Supplied data>
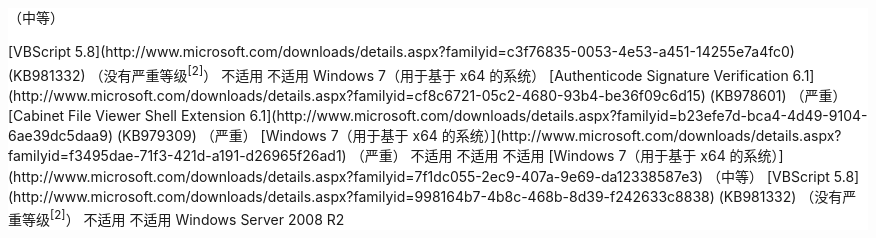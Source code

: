 （中等）
</td>
<td style="border:1px solid black;">
[VBScript 5.8](http://www.microsoft.com/downloads/details.aspx?familyid=c3f76835-0053-4e53-a451-14255e7a4fc0)  
(KB981332)  
（没有严重等级<sup>[2]</sup>）
</td>
<td style="border:1px solid black;">
不适用
</td>
<td style="border:1px solid black;">
不适用
</td>
</tr>
<tr>
<td style="border:1px solid black;">
Windows 7（用于基于 x64 的系统）
</td>
<td style="border:1px solid black;">
[Authenticode Signature Verification 6.1](http://www.microsoft.com/downloads/details.aspx?familyid=cf8c6721-05c2-4680-93b4-be36f09c6d15)  
(KB978601)  
（严重）  
[Cabinet File Viewer Shell Extension 6.1](http://www.microsoft.com/downloads/details.aspx?familyid=b23efe7d-bca4-4d49-9104-6ae39dc5daa9)  
(KB979309)  
（严重）
</td>
<td style="border:1px solid black;">
[Windows 7（用于基于 x64 的系统）](http://www.microsoft.com/downloads/details.aspx?familyid=f3495dae-71f3-421d-a191-d26965f26ad1)  
（严重）
</td>
<td style="border:1px solid black;">
不适用
</td>
<td style="border:1px solid black;">
不适用
</td>
<td style="border:1px solid black;">
不适用
</td>
<td style="border:1px solid black;">
[Windows 7（用于基于 x64 的系统）](http://www.microsoft.com/downloads/details.aspx?familyid=7f1dc055-2ec9-407a-9e69-da12338587e3)  
（中等）
</td>
<td style="border:1px solid black;">
[VBScript 5.8](http://www.microsoft.com/downloads/details.aspx?familyid=998164b7-4b8c-468b-8d39-f242633c8838)  
(KB981332)  
（没有严重等级<sup>[2]</sup>）
</td>
<td style="border:1px solid black;">
不适用
</td>
<td style="border:1px solid black;">
不适用
</td>
</tr>
<tr>
<th colspan="10" style="border:1px solid black;">
Windows Server 2008 R2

Work order> Lines in the data that hold "microsoft" are to be counted, and the number alone reported.

Result for this task> 6